Imputation of missing values in multi-view data

TL;DR

The paper tackles the challenge of imputing missing values in multi-view data by introducing a meta-level imputation strategy that operates in a dimension-reduced space produced by StaPLR. By imputing in the reduced $n \times V$ space rather than the full feature space, the method dramatically lowers computation while preserving or enhancing predictive performance and view-selection quality. Across simulations and a real multi-view MRI dataset, meta-level imputation—especially meta-level missForest—consistently matches or exceeds feature-level approaches and enables the use of computationally demanding methods like PMM in high-dimensional settings. The work demonstrates practical benefits for integrative biomedical analyses where missing entire views are common, offering a scalable, interpretable framework for view selection and prediction.

Abstract

Data for which a set of objects is described by multiple distinct feature sets (called views) is known as multi-view data. When missing values occur in multi-view data, all features in a view are likely to be missing simultaneously. This may lead to very large quantities of missing data which, especially when combined with high-dimensionality, can make the application of conditional imputation methods computationally infeasible. However, the multi-view structure could be leveraged to reduce the complexity and computational load of imputation. We introduce a new imputation method based on the existing stacked penalized logistic regression (StaPLR) algorithm for multi-view learning. It performs imputation in a dimension-reduced space to address computational challenges inherent to the multi-view context. We compare the performance of the new imputation method with several existing imputation algorithms in simulated data sets and a real data application.

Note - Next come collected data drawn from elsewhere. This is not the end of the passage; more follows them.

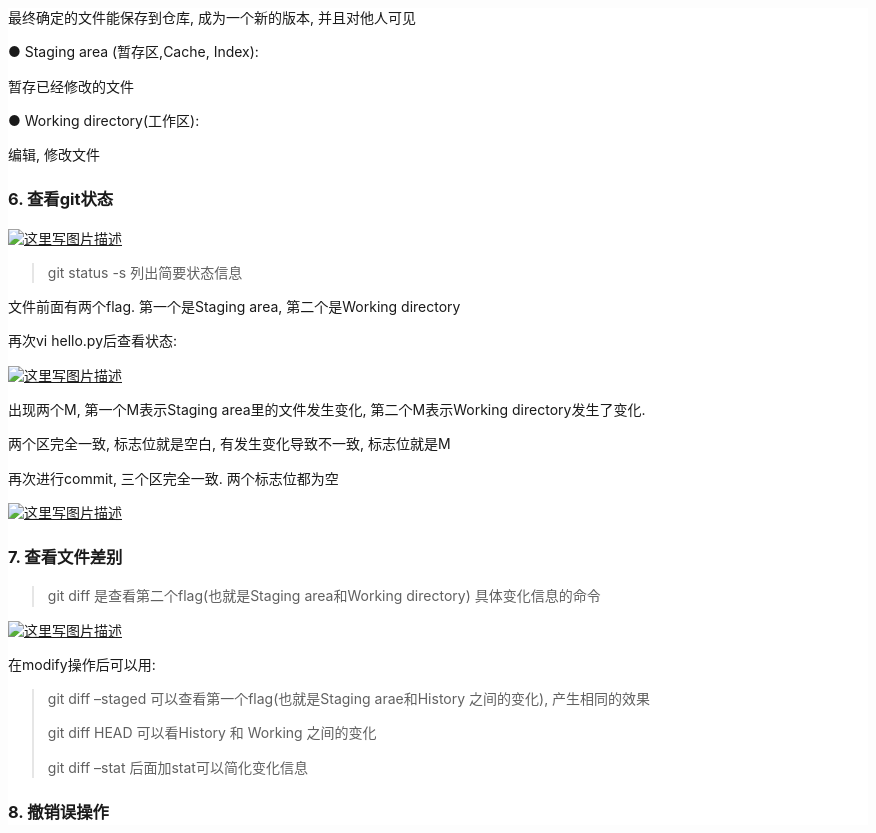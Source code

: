 最终确定的文件能保存到仓库, 成为一个新的版本, 并且对他人可见

● Staging area (暂存区,Cache, Index):

暂存已经修改的文件

● Working directory(工作区):

编辑, 修改文件

### 6. 查看git状态

[![这里写图片描述](http://img.blog.csdn.net/20160325192802407?watermark/2/text/aHR0cDovL2Jsb2cuY3Nkbi5uZXQv/font/5a6L5L2T/fontsize/400/fill/I0JBQkFCMA==/dissolve/70/gravity/Center)](http://img.blog.csdn.net/20160325192802407?watermark/2/text/aHR0cDovL2Jsb2cuY3Nkbi5uZXQv/font/5a6L5L2T/fontsize/400/fill/I0JBQkFCMA==/dissolve/70/gravity/Center)

> git status -s 列出简要状态信息

文件前面有两个flag. 第一个是Staging area, 第二个是Working directory

再次vi hello.py后查看状态:

[![这里写图片描述](http://img.blog.csdn.net/20160325192845501?watermark/2/text/aHR0cDovL2Jsb2cuY3Nkbi5uZXQv/font/5a6L5L2T/fontsize/400/fill/I0JBQkFCMA==/dissolve/70/gravity/Center)](http://img.blog.csdn.net/20160325192845501?watermark/2/text/aHR0cDovL2Jsb2cuY3Nkbi5uZXQv/font/5a6L5L2T/fontsize/400/fill/I0JBQkFCMA==/dissolve/70/gravity/Center)

出现两个M, 第一个M表示Staging area里的文件发生变化, 第二个M表示Working directory发生了变化.

两个区完全一致, 标志位就是空白, 有发生变化导致不一致, 标志位就是M

再次进行commit, 三个区完全一致. 两个标志位都为空

[![这里写图片描述](http://img.blog.csdn.net/20160325192859620?watermark/2/text/aHR0cDovL2Jsb2cuY3Nkbi5uZXQv/font/5a6L5L2T/fontsize/400/fill/I0JBQkFCMA==/dissolve/70/gravity/Center)](http://img.blog.csdn.net/20160325192859620?watermark/2/text/aHR0cDovL2Jsb2cuY3Nkbi5uZXQv/font/5a6L5L2T/fontsize/400/fill/I0JBQkFCMA==/dissolve/70/gravity/Center)

### 7. 查看文件差别

> git diff 是查看第二个flag(也就是Staging area和Working directory) 具体变化信息的命令

[![这里写图片描述](http://img.blog.csdn.net/20160325192913949?watermark/2/text/aHR0cDovL2Jsb2cuY3Nkbi5uZXQv/font/5a6L5L2T/fontsize/400/fill/I0JBQkFCMA==/dissolve/70/gravity/Center)](http://img.blog.csdn.net/20160325192913949?watermark/2/text/aHR0cDovL2Jsb2cuY3Nkbi5uZXQv/font/5a6L5L2T/fontsize/400/fill/I0JBQkFCMA==/dissolve/70/gravity/Center)

在modify操作后可以用:

> git diff –staged 可以查看第一个flag(也就是Staging arae和History 之间的变化), 产生相同的效果
>
> git diff HEAD 可以看History 和 Working 之间的变化
>
> git diff –stat 后面加stat可以简化变化信息

### 8. 撤销误操作
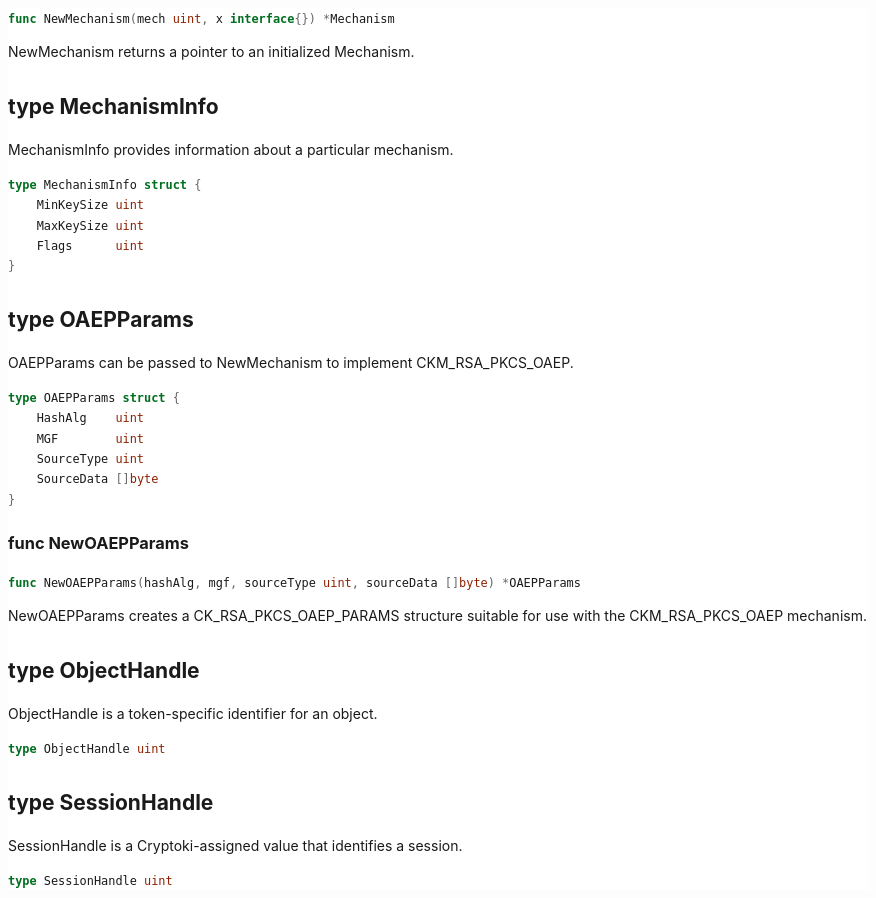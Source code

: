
 ```go
func NewMechanism(mech uint, x interface{}) *Mechanism
```

NewMechanism returns a pointer to an initialized Mechanism.

## type MechanismInfo

MechanismInfo provides information about a particular mechanism.

```go
type MechanismInfo struct {
    MinKeySize uint
    MaxKeySize uint
    Flags      uint
}
```

## type OAEPParams

OAEPParams can be passed to NewMechanism to implement CKM\_RSA\_PKCS\_OAEP.

```go
type OAEPParams struct {
    HashAlg    uint
    MGF        uint
    SourceType uint
    SourceData []byte
}
```

### func NewOAEPParams

```go
func NewOAEPParams(hashAlg, mgf, sourceType uint, sourceData []byte) *OAEPParams
```

NewOAEPParams creates a CK\_RSA\_PKCS\_OAEP\_PARAMS structure suitable for use with the CKM\_RSA\_PKCS\_OAEP mechanism.

## type ObjectHandle

ObjectHandle is a token\-specific identifier for an object.

```go
type ObjectHandle uint
```

## type SessionHandle

SessionHandle is a Cryptoki\-assigned value that identifies a session.

```go
type SessionHandle uint
```

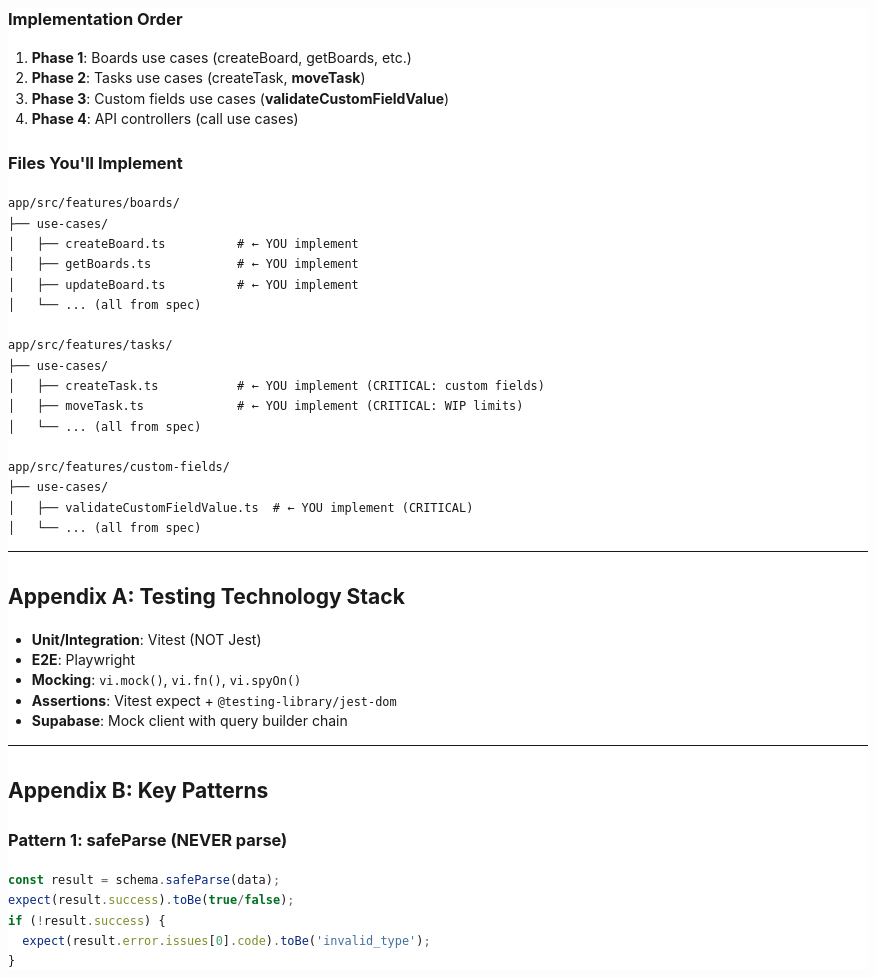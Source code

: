 ### Implementation Order

1. **Phase 1**: Boards use cases (createBoard, getBoards, etc.)
2. **Phase 2**: Tasks use cases (createTask, **moveTask**)
3. **Phase 3**: Custom fields use cases (**validateCustomFieldValue**)
4. **Phase 4**: API controllers (call use cases)

### Files You'll Implement

```
app/src/features/boards/
├── use-cases/
│   ├── createBoard.ts          # ← YOU implement
│   ├── getBoards.ts            # ← YOU implement
│   ├── updateBoard.ts          # ← YOU implement
│   └── ... (all from spec)

app/src/features/tasks/
├── use-cases/
│   ├── createTask.ts           # ← YOU implement (CRITICAL: custom fields)
│   ├── moveTask.ts             # ← YOU implement (CRITICAL: WIP limits)
│   └── ... (all from spec)

app/src/features/custom-fields/
├── use-cases/
│   ├── validateCustomFieldValue.ts  # ← YOU implement (CRITICAL)
│   └── ... (all from spec)
```

---

## Appendix A: Testing Technology Stack

- **Unit/Integration**: Vitest (NOT Jest)
- **E2E**: Playwright
- **Mocking**: `vi.mock()`, `vi.fn()`, `vi.spyOn()`
- **Assertions**: Vitest expect + `@testing-library/jest-dom`
- **Supabase**: Mock client with query builder chain

---

## Appendix B: Key Patterns

### Pattern 1: safeParse (NEVER parse)
```typescript
const result = schema.safeParse(data);
expect(result.success).toBe(true/false);
if (!result.success) {
  expect(result.error.issues[0].code).toBe('invalid_type');
}
```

The results show that the new imputation method leads to competitive results at a much lower computational cost, and makes the use of advanced imputation algorithms such as missForest and predictive mean matching possible in settings where they would otherwise be computationally infeasible.

Figures (14)

• Figure 1: An example of how missing views can be handled through either classical feature concatenation (left), or through StaPLR (right). The blank areas in the data represent missing values. In this example, we assume there are three views, namely $\bm{X}^{(1)}$, $\bm{X}^{(2)}$, and $\bm{X}^{(3)}$. We denote the number of features in each view by $m_1$, $m_2$, and $m_3$, respectively. Assume that there are $l$ observations which have missing values on $\bm{X}^{(2)}$. In the case of feature concatenation, we would have to either impute $lm_2$ missing values, or entirely discard $l(m_1 + m_3)$ observed values. However, in the proposed missing data handling method for StaPLR, only $l$ values need to be imputed.
• Figure 2: Test accuracy with 90% missingness. CDA = complete data analysis; CCA = complete case analysis; MI = feature-level mean imputation; MF = feature-level missForest; mMI = meta-level mean imputation; mMF = meta-level missForest; mPMM = meta-level predictive mean matching, generating $\bm{Z}$ once; cvPMM = meta-level predictive mean matching, generating $\bm{Z}$ five times; MOFA = multi-factor omics analysis imputation. $V_1$ is the smallest view, consisting of 5 features. $V_4$ is the largest view, consisting of 5000 features.
• Figure 3: Mean squared error of probabilities (MSEP) with 90% missingness. CDA = complete data analysis; CCA = complete case analysis; MI = feature-level mean imputation; MF = feature-level missForest; mMI = meta-level mean imputation; mMF = meta-level missForest; mPMM = meta-level predictive mean matching, generating $\bm{Z}$ once; cvPMM = meta-level predictive mean matching, generating $\bm{Z}$ five times; MOFA = multi-factor omics analysis imputation. $V_1$ is the smallest view, consisting of 5 features. $V_4$ is the largest view, consisting of 5000 features.
• Figure 4: Test accuracy with 50% missingness. CDA = complete data analysis; CCA = complete case analysis; MI = feature-level mean imputation; MF = feature-level missForest; mMI = meta-level mean imputation; mMF = meta-level missForest; mPMM = meta-level predictive mean matching, generating $\bm{Z}$ once; cvPMM = meta-level predictive mean matching, generating $\bm{Z}$ five times; MOFA = multi-factor omics analysis imputation. $V_1$ is the smallest view, consisting of 5 features. $V_4$ is the largest view, consisting of 5000 features.
• Figure 5: Mean squared error of probabilities (MSEP) with 50% missingness. CDA = complete data analysis; CCA = complete case analysis; MI = feature-level mean imputation; MF = feature-level missForest; mMI = meta-level mean imputation; mMF = meta-level missForest; mPMM = meta-level predictive mean matching, generating $\bm{Z}$ once; cvPMM = meta-level predictive mean matching, generating $\bm{Z}$ five times; MOFA = multi-factor omics analysis imputation. $V_1$ is the smallest view, consisting of 5 features. $V_4$ is the largest view, consisting of 5000 features.